■ Exercise details: How many lines of the data contain the word "align"? Give only that number.

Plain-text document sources
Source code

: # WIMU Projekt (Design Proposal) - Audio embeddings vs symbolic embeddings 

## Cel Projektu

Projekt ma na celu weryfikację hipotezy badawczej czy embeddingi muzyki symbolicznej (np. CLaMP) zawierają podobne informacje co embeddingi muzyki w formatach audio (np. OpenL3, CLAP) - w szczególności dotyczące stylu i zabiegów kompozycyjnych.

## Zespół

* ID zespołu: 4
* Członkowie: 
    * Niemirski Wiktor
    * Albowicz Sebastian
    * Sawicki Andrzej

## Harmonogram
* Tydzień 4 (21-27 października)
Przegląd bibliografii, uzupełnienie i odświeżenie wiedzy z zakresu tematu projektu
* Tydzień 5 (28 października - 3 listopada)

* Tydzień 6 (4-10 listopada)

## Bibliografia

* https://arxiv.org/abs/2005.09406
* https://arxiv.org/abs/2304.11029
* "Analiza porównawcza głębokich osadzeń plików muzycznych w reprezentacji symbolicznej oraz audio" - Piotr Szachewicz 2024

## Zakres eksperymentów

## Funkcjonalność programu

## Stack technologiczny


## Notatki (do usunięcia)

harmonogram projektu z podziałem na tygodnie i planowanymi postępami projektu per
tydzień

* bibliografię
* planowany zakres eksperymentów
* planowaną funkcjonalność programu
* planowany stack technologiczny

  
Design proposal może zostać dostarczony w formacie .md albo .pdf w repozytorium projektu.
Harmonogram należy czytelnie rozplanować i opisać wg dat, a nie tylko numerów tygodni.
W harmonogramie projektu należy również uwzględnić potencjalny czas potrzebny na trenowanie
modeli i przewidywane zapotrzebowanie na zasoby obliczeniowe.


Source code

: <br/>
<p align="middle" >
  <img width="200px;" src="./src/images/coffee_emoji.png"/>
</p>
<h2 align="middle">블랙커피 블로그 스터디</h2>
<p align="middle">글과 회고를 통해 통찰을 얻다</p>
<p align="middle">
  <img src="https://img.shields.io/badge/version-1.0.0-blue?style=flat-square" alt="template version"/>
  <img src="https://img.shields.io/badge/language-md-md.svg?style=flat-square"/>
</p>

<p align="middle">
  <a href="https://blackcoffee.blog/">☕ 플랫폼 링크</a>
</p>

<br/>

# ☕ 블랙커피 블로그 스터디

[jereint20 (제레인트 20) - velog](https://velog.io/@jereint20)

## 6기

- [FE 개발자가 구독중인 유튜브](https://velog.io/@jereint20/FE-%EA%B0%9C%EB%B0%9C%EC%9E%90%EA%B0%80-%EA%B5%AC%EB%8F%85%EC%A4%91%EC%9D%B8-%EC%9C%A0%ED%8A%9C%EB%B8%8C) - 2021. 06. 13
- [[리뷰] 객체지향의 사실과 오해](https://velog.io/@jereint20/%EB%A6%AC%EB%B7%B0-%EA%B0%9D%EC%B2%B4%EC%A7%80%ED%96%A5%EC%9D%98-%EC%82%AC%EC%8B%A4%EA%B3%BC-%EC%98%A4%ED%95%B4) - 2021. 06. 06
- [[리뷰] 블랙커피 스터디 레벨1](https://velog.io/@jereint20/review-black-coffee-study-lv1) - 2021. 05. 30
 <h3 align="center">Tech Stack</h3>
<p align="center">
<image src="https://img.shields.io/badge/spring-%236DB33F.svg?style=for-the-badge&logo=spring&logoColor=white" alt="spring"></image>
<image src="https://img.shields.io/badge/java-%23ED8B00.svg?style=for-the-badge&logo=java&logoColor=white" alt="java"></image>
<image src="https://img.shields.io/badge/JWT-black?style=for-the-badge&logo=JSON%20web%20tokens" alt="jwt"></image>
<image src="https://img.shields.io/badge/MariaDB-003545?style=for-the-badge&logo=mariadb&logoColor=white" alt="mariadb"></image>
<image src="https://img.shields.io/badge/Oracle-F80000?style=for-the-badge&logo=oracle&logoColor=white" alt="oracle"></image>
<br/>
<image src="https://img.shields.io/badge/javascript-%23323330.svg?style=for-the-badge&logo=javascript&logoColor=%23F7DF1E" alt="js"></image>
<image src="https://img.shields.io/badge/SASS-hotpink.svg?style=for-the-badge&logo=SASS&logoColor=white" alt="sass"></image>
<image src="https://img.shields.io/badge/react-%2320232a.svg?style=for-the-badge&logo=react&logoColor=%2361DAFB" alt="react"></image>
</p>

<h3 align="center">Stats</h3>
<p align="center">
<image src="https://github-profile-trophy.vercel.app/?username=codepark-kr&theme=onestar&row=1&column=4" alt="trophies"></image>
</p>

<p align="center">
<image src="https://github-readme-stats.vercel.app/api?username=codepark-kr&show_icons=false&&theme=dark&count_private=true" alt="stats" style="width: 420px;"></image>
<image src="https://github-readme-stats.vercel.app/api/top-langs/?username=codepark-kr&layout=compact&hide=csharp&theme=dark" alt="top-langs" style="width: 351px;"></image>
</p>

■ Response: 10